Available data →
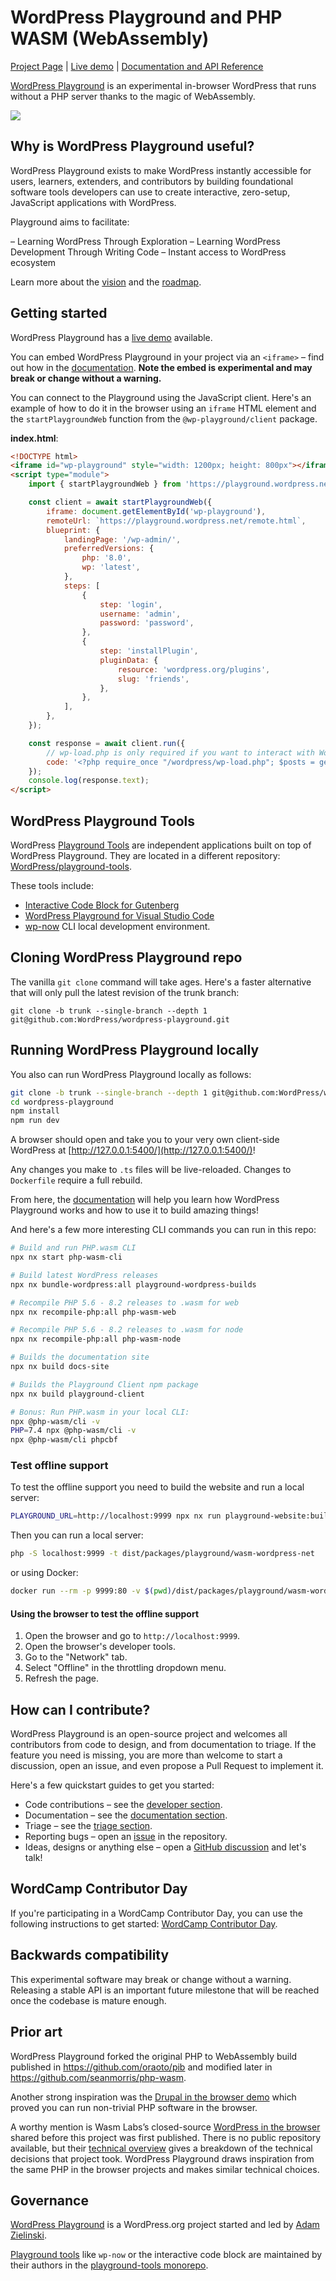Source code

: # WordPress Playground and PHP WASM (WebAssembly)

[Project Page](https://developer.wordpress.org/playground/) | [Live demo](https://playground.wordpress.net/) | [Documentation and API Reference](https://wordpress.github.io/wordpress-playground/)

[WordPress Playground](https://github.com/WordPress/wordpress-playground) is an experimental in-browser WordPress that runs without a PHP server thanks to the magic of WebAssembly.

![](https://raw.githubusercontent.com/wordpress/wordpress-playground/trunk/demo.png)

## Why is WordPress Playground useful?

WordPress Playground exists to make WordPress instantly accessible for users, learners, extenders, and contributors by building foundational software tools developers can use to create interactive, zero-setup, JavaScript applications with WordPress.

Playground aims to facilitate:

– Learning WordPress Through Exploration
– Learning WordPress Development Through Writing Code
– Instant access to WordPress ecosystem

Learn more about the [vision](https://github.com/WordPress/wordpress-playground/issues/472) and the [roadmap](https://github.com/WordPress/wordpress-playground/issues/525).

## Getting started

WordPress Playground has a [live demo](https://developer.wordpress.org/playground/demo/) available.

You can embed WordPress Playground in your project via an `<iframe>` – find out how in the [documentation](https://wordpress.github.io/wordpress-playground/). **Note the embed is experimental and may break or change without a warning.**

You can connect to the Playground using the JavaScript client. Here's an example of how to do it in the browser using an `iframe` HTML element and the `startPlaygroundWeb` function from the `@wp-playground/client` package.

**index.html**:

```html
<!DOCTYPE html>
<iframe id="wp-playground" style="width: 1200px; height: 800px"></iframe>
<script type="module">
	import { startPlaygroundWeb } from 'https://playground.wordpress.net/client/index.js';

	const client = await startPlaygroundWeb({
		iframe: document.getElementById('wp-playground'),
		remoteUrl: `https://playground.wordpress.net/remote.html`,
		blueprint: {
			landingPage: '/wp-admin/',
			preferredVersions: {
				php: '8.0',
				wp: 'latest',
			},
			steps: [
				{
					step: 'login',
					username: 'admin',
					password: 'password',
				},
				{
					step: 'installPlugin',
					pluginData: {
						resource: 'wordpress.org/plugins',
						slug: 'friends',
					},
				},
			],
		},
	});

	const response = await client.run({
		// wp-load.php is only required if you want to interact with WordPress.
		code: '<?php require_once "/wordpress/wp-load.php"; $posts = get_posts(); echo "Post Title: " . $posts[0]->post_title;',
	});
	console.log(response.text);
</script>
```

## WordPress Playground Tools

WordPress [Playground Tools](https://github.com/WordPress/playground-tools) are independent applications built on top of WordPress Playground. They are located in a different repository: [WordPress/playground-tools](https://github.com/WordPress/playground-tools).

These tools include:

-   [Interactive Code Block for Gutenberg](https://github.com/WordPress/playground-tools/tree/trunk/packages/interactive-code-block/#readme)
-   [WordPress Playground for Visual Studio Code](https://github.com/WordPress/playground-tools/tree/trunk/packages/vscode-extension/#readme)
-   [wp-now](https://github.com/WordPress/playground-tools/tree/trunk/packages/wp-now/#readme) CLI local development environment.

## Cloning WordPress Playground repo

The vanilla `git clone` command will take ages. Here's a faster alternative that will
only pull the latest revision of the trunk branch:

```
git clone -b trunk --single-branch --depth 1 git@github.com:WordPress/wordpress-playground.git
```

## Running WordPress Playground locally

You also can run WordPress Playground locally as follows:

```bash
git clone -b trunk --single-branch --depth 1 git@github.com:WordPress/wordpress-playground.git
cd wordpress-playground
npm install
npm run dev
```

A browser should open and take you to your very own client-side WordPress at [http://127.0.0.1:5400/](http://127.0.0.1:5400/)!

Any changes you make to `.ts` files will be live-reloaded. Changes to `Dockerfile` require a full rebuild.

From here, the [documentation](https://wordpress.github.io/wordpress-playground/) will help you learn how WordPress Playground works and how to use it to build amazing things!

And here's a few more interesting CLI commands you can run in this repo:

```bash
# Build and run PHP.wasm CLI
npx nx start php-wasm-cli

# Build latest WordPress releases
npx nx bundle-wordpress:all playground-wordpress-builds

# Recompile PHP 5.6 - 8.2 releases to .wasm for web
npx nx recompile-php:all php-wasm-web

# Recompile PHP 5.6 - 8.2 releases to .wasm for node
npx nx recompile-php:all php-wasm-node

# Builds the documentation site
npx nx build docs-site

# Builds the Playground Client npm package
npx nx build playground-client

# Bonus: Run PHP.wasm in your local CLI:
npx @php-wasm/cli -v
PHP=7.4 npx @php-wasm/cli -v
npx @php-wasm/cli phpcbf
```

### Test offline support

To test the offline support you need to build the website and run a local server:

```bash
PLAYGROUND_URL=http://localhost:9999 npx nx run playground-website:build:wasm-wordpress-net
```

Then you can run a local server:

```bash
php -S localhost:9999 -t dist/packages/playground/wasm-wordpress-net
```

or using Docker:

```bash
docker run --rm -p 9999:80 -v $(pwd)/dist/packages/playground/wasm-wordpress-net:/usr/share/nginx/html:ro nginx:alpine
```

#### Using the browser to test the offline support

1. Open the browser and go to `http://localhost:9999`.
2. Open the browser's developer tools.
3. Go to the "Network" tab.
4. Select "Offline" in the throttling dropdown menu.
5. Refresh the page.

## How can I contribute?

WordPress Playground is an open-source project and welcomes all contributors from code to design, and from documentation to triage. If the feature you need is missing, you are more than welcome to start a discussion, open an issue, and even propose a Pull Request to implement it.

Here's a few quickstart guides to get you started:

-   Code contributions – see the [developer section](https://wordpress.github.io/wordpress-playground/docs/contributing/code).
-   Documentation – see the [documentation section](https://wordpress.github.io/wordpress-playground/docs/contributing/documentation).
-   Triage – see the [triage section](https://wordpress.github.io/wordpress-playground/docs/contributing/publishing).
-   Reporting bugs – open an [issue](https://github.com/WordPress/wordpress-playground/issues/new) in the repository.
-   Ideas, designs or anything else – open a [GitHub discussion](https://github.com/WordPress/wordpress-playground/discussions) and let's talk!

## WordCamp Contributor Day

If you're participating in a WordCamp Contributor Day, you can use the following instructions to get started: [WordCamp Contributor Day](https://wordpress.github.io/wordpress-playground/contributing/contributor-day/).

## Backwards compatibility

This experimental software may break or change without a warning. Releasing a stable API is an important future milestone that will be reached once the codebase is mature enough.

## Prior art

WordPress Playground forked the original PHP to WebAssembly build published in https://github.com/oraoto/pib and modified later in https://github.com/seanmorris/php-wasm.

Another strong inspiration was the [Drupal in the browser demo](https://seanmorris.github.io/php-wasm/?autorun=0&persist=0&single-expression=0&code=%253C%253Fphp%250Aini_set%28%27session.save_path%27%252C%2520%27%252Fhome%252Fweb_user%27%29%253B%250A%250A%2524stdErr%2520%253D%2520fopen%28%27php%253A%252F%252Fstderr%27%252C%2520%27w%27%29%253B%250A%2524errors%2520%253D%2520%255B%255D%253B%250A%250Aregister_shutdown_function%28function%28%29%2520use%28%2524stdErr%252C%2520%2526%2524errors%29%257B%250A%2520%2520%2520%2520fwrite%28%2524stdErr%252C%2520json_encode%28%255B%27session_id%27%2520%253D%253E%2520session_id%28%29%255D%29%2520.%2520%2522%255Cn%2522%29%253B%250A%2520%2520%2520%2520fwrite%28%2524stdErr%252C%2520json_encode%28%255B%27headers%27%253D%253Eheaders_list%28%29%255D%29%2520.%2520%2522%255Cn%2522%29%253B%250A%2520%2520%2520%2520fwrite%28%2524stdErr%252C%2520json_encode%28%255B%27errors%27%2520%253D%253E%2520error_get_last%28%29%255D%29%2520.%2520%2522%255Cn%2522%29%253B%250A%257D%29%253B%250A%250Aset_error_handler%28function%28...%2524args%29%2520use%28%2524stdErr%252C%2520%2526%2524errors%29%257B%250A%2509fwrite%28%2524stdErr%252C%2520print_r%28%2524args%252C1%29%29%253B%250A%257D%29%253B%250A%250A%2524docroot%2520%253D%2520%27%252Fpreload%252Fdrupal-7.59%27%253B%250A%2524path%2520%2520%2520%2520%253D%2520%27%252F%27%253B%250A%2524script%2520%2520%253D%2520%27index.php%27%253B%250A%250A%2524_SERVER%255B%27REQUEST_URI%27%255D%2520%2520%2520%2520%2520%253D%2520%2524docroot%2520.%2520%2524path%253B%250A%2524_SERVER%255B%27REMOTE_ADDR%27%255D%2520%2520%2520%2520%2520%253D%2520%27127.0.0.1%27%253B%250A%2524_SERVER%255B%27SERVER_NAME%27%255D%2520%2520%2520%2520%2520%253D%2520%27localhost%27%253B%250A%2524_SERVER%255B%27SERVER_PORT%27%255D%2520%2520%2520%2520%2520%253D%25203333%253B%250A%2524_SERVER%255B%27REQUEST_METHOD%27%255D%2520%2520%253D%2520%27GET%27%253B%250A%2524_SERVER%255B%27SCRIPT_FILENAME%27%255D%2520%253D%2520%2524docroot%2520.%2520%27%252F%27%2520.%2520%2524script%253B%250A%2524_SERVER%255B%27SCRIPT_NAME%27%255D%2520%2520%2520%2520%2520%253D%2520%2524docroot%2520.%2520%27%252F%27%2520.%2520%2524script%253B%250A%2524_SERVER%255B%27PHP_SELF%27%255D%2520%2520%2520%2520%2520%2520%2520%2520%253D%2520%2524docroot%2520.%2520%27%252F%27%2520.%2520%2524script%253B%250A%250Achdir%28%2524docroot%29%253B%250A%250Aob_start%28%29%253B%250A%250Adefine%28%27DRUPAL_ROOT%27%252C%2520getcwd%28%29%29%253B%250A%250Arequire_once%2520DRUPAL_ROOT%2520.%2520%27%252Fincludes%252Fbootstrap.inc%27%253B%250Adrupal_bootstrap%28DRUPAL_BOOTSTRAP_FULL%29%253B%250A%250A%2524uid%2520%2520%2520%2520%2520%253D%25201%253B%250A%2524user%2520%2520%2520%2520%253D%2520user_load%28%2524uid%29%253B%250A%2524account%2520%253D%2520array%28%27uid%27%2520%253D%253E%2520%2524user-%253Euid%29%253B%250Auser_login_submit%28array%28%29%252C%2520%2524account%29%253B%250A%250A%2524itemPath%2520%253D%2520%2524path%253B%250A%2524itemPath%2520%253D%2520preg_replace%28%27%252F%255E%255C%255C%252Fpreload%252F%27%252C%2520%27%27%252C%2520%2524itemPath%29%253B%250A%2524itemPath%2520%253D%2520preg_replace%28%27%252F%255E%255C%255C%252Fdrupal-7.59%252F%27%252C%2520%27%27%252C%2520%2524itemPath%29%253B%250A%2524itemPath%2520%253D%2520preg_replace%28%27%252F%255E%255C%252F%252F%27%252C%2520%27%27%252C%2520%2524itemPath%29%253B%250A%250Aif%28%2524itemPath%29%250A%257B%250A%2520%2520%2520%2520%250A%2520%2520%2520%2520%2524router_item%2520%253D%2520menu_get_item%28%2524itemPath%29%253B%250A%2520%2520%2520%2520%2524router_item%255B%27access_callback%27%255D%2520%253D%2520true%253B%250A%2520%2520%2520%2520%2524router_item%255B%27access%27%255D%2520%253D%2520true%253B%250A%2520%2520%2520%2520%250A%2520%2520%2520%2520if%2520%28%2524router_item%255B%27include_file%27%255D%29%2520%257B%250A%2520%2520%2520%2520%2520%2520require_once%2520DRUPAL_ROOT%2520.%2520%27%252F%27%2520.%2520%2524router_item%255B%27include_file%27%255D%253B%250A%2520%2520%2520%2520%257D%250A%2520%2520%2520%2520%250A%2520%2520%2520%2520%2524page_callback_result%2520%253D%2520call_user_func_array%28%2524router_item%255B%27page_callback%27%255D%252C%2520unserialize%28%2524router_item%255B%27page_arguments%27%255D%29%29%253B%250A%2520%2520%2520%2520%250A%2520%2520%2520%2520drupal_deliver_page%28%2524page_callback_result%29%253B%250A%257D%250Aelse%250A%257B%250A%2520%2520%2520%2520menu_execute_active_handler%28%29%253B%250A%257D&render-as=html) which proved you can run non-trivial PHP software in the browser.

A worthy mention is Wasm Labs’s closed-source [WordPress in the browser](https://wordpress.wasmlabs.dev/) shared before this project was first published. There is no public repository available, but their [technical overview](https://wasmlabs.dev/articles/wordpress-in-the-browser/) gives a breakdown of the technical decisions that project took. WordPress Playground draws inspiration from the same PHP in the browser projects and makes similar technical choices.

## Governance

[WordPress Playground](https://github.com/WordPress/wordpress-playground) is a WordPress.org project started and led by [Adam Zielinski](https://github.com/adamziel).

[Playground tools](https://github.com/WordPress/playground-tools) like `wp-now` or the interactive code block are maintained by their authors in the [playground-tools monorepo](https://github.com/WordPress/playground-tools).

What you are asked to do → For the word "started", find all matching lines in the entries above and copy them out.

Solution below →
## Getting started
Here's a few quickstart guides to get you started:
If you're participating in a WordCamp Contributor Day, you can use the following instructions to get started: [WordCamp Contributor Day](https://wordpress.github.io/wordpress-playground/contributing/contributor-day/).
[WordPress Playground](https://github.com/WordPress/wordpress-playground) is a WordPress.org project started and led by [Adam Zielinski](https://github.com/adamziel).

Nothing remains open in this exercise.